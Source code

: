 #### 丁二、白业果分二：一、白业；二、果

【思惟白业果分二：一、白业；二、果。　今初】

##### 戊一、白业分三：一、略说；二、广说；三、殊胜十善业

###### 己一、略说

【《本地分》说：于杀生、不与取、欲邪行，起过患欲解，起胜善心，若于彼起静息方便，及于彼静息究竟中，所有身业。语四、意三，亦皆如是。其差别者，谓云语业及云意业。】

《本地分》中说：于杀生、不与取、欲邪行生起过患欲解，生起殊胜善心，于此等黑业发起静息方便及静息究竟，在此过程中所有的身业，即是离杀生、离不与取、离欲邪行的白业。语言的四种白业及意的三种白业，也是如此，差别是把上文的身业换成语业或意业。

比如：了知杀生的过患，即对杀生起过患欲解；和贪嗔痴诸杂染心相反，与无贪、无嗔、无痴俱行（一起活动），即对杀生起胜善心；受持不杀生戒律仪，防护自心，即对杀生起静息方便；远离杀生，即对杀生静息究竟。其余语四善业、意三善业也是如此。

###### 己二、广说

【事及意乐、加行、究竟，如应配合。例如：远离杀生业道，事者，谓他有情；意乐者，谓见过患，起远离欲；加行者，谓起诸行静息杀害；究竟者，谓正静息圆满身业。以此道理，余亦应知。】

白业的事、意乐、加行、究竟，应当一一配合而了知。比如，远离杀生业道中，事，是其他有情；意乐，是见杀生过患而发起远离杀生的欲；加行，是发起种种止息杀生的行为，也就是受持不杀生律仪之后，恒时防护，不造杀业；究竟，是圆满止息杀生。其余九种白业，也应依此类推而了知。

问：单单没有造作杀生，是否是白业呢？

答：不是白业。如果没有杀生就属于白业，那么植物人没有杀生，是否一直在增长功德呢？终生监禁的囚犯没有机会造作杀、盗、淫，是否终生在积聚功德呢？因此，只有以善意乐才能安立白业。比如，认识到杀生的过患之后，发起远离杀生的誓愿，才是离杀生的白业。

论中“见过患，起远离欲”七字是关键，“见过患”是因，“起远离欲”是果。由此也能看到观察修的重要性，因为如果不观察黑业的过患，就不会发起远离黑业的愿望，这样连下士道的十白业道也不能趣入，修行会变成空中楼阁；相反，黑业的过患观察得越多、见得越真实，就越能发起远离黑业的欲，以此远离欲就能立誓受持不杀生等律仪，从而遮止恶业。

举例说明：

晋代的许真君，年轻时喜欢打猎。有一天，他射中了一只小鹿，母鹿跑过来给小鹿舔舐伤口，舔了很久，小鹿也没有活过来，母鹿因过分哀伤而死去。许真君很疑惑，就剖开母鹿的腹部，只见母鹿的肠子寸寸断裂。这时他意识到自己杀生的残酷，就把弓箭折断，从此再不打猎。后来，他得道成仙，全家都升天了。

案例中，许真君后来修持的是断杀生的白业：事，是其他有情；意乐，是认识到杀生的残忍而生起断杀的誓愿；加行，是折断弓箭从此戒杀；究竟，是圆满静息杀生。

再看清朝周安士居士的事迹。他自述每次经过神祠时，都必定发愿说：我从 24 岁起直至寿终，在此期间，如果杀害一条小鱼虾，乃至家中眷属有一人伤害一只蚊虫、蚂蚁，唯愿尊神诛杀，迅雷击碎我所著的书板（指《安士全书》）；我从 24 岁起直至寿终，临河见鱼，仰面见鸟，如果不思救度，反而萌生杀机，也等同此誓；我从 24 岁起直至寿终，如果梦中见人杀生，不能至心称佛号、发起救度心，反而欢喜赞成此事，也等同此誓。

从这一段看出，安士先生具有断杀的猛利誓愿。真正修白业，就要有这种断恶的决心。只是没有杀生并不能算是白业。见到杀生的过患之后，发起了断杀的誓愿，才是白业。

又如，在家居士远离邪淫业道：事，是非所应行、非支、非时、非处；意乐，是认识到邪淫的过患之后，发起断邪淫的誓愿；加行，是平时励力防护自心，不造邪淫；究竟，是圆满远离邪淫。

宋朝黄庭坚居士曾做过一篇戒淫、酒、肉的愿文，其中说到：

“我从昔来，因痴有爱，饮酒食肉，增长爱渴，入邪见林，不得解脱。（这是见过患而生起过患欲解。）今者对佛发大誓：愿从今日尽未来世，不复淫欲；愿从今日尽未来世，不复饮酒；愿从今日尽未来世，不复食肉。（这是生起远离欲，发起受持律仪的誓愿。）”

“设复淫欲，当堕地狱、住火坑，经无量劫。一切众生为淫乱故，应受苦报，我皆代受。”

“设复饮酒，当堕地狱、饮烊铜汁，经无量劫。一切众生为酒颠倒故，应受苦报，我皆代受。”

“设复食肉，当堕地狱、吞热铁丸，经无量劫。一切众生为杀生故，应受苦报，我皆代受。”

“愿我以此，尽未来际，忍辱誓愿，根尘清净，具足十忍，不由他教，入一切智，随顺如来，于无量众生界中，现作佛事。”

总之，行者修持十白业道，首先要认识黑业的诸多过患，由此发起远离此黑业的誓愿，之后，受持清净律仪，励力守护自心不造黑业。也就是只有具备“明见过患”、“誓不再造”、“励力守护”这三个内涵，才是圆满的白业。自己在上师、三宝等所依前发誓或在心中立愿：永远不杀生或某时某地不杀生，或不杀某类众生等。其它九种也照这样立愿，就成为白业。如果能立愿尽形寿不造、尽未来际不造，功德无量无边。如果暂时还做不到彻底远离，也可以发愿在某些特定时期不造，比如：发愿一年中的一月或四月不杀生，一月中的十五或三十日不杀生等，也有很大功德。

______________________________

* [Task item] From the listing above, return the lines starting at the one with "案例中，许真君后来修持的是断" and ending at the one with "从这一段看出，安士先生具有断", both kept, exactly as they appear and nothing more.

* [Expected output]
案例中，许真君后来修持的是断杀生的白业：事，是其他有情；意乐，是认识到杀生的残忍而生起断杀的誓愿；加行，是折断弓箭从此戒杀；究竟，是圆满静息杀生。

再看清朝周安士居士的事迹。他自述每次经过神祠时，都必定发愿说：我从 24 岁起直至寿终，在此期间，如果杀害一条小鱼虾，乃至家中眷属有一人伤害一只蚊虫、蚂蚁，唯愿尊神诛杀，迅雷击碎我所著的书板（指《安士全书》）；我从 24 岁起直至寿终，临河见鱼，仰面见鸟，如果不思救度，反而萌生杀机，也等同此誓；我从 24 岁起直至寿终，如果梦中见人杀生，不能至心称佛号、发起救度心，反而欢喜赞成此事，也等同此誓。

从这一段看出，安士先生具有断杀的猛利誓愿。真正修白业，就要有这种断恶的决心。只是没有杀生并不能算是白业。见到杀生的过患之后，发起了断杀的誓愿，才是白业。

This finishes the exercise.